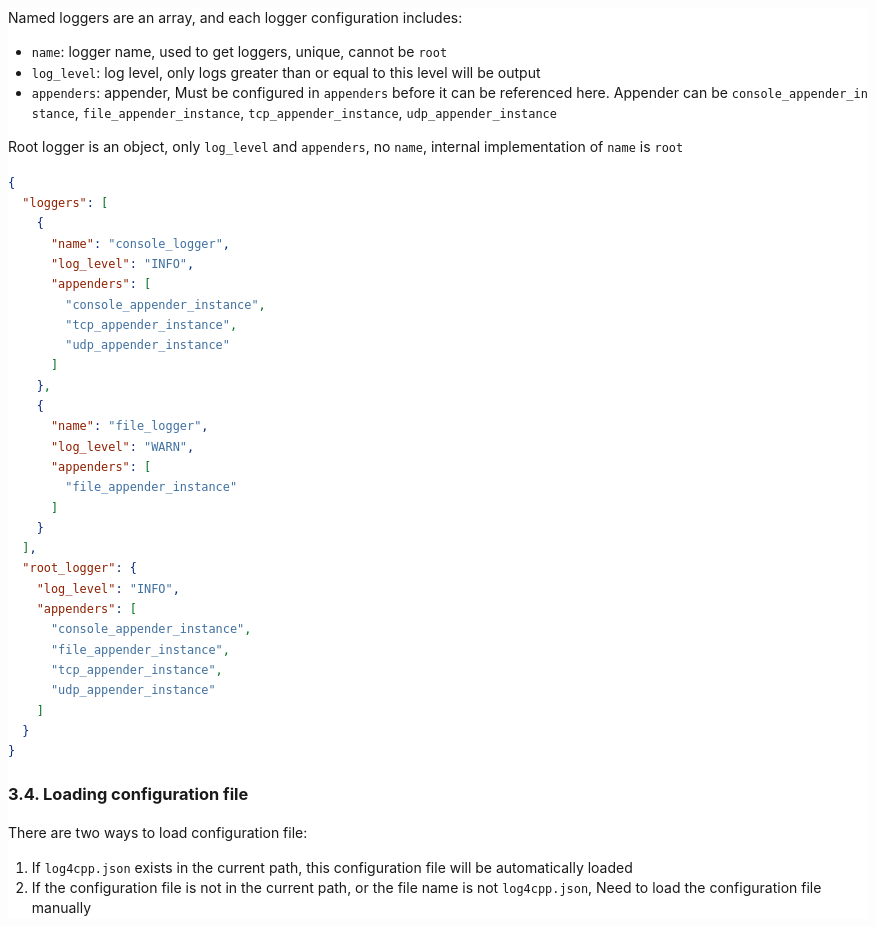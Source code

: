 Named loggers are an array, and each logger configuration includes:

- `name`: logger name, used to get loggers, unique, cannot be `root`
- `log_level`: log level, only logs greater than or equal to this level will be output
- `appenders`: appender, Must be configured in `appenders` before it can be referenced here. Appender can be
  `console_appender_instance`, `file_appender_instance`, `tcp_appender_instance`, `udp_appender_instance`

Root logger is an object, only `log_level` and `appenders`, no `name`, internal implementation of `name` is `root`

```json
{
  "loggers": [
    {
      "name": "console_logger",
      "log_level": "INFO",
      "appenders": [
        "console_appender_instance",
        "tcp_appender_instance",
        "udp_appender_instance"
      ]
    },
    {
      "name": "file_logger",
      "log_level": "WARN",
      "appenders": [
        "file_appender_instance"
      ]
    }
  ],
  "root_logger": {
    "log_level": "INFO",
    "appenders": [
      "console_appender_instance",
      "file_appender_instance",
      "tcp_appender_instance",
      "udp_appender_instance"
    ]
  }
}
```

### 3.4. Loading configuration file

There are two ways to load configuration file:

1. If `log4cpp.json` exists in the current path, this configuration file will be automatically loaded
2. If the configuration file is not in the current path, or the file name is not `log4cpp.json`, Need to load the
   configuration file manually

What to work on: Pull every line holding "loggers" out of the records.

Result of this task:
: Named loggers are an array, and each logger configuration includes:
- `name`: logger name, used to get loggers, unique, cannot be `root`
  "loggers": [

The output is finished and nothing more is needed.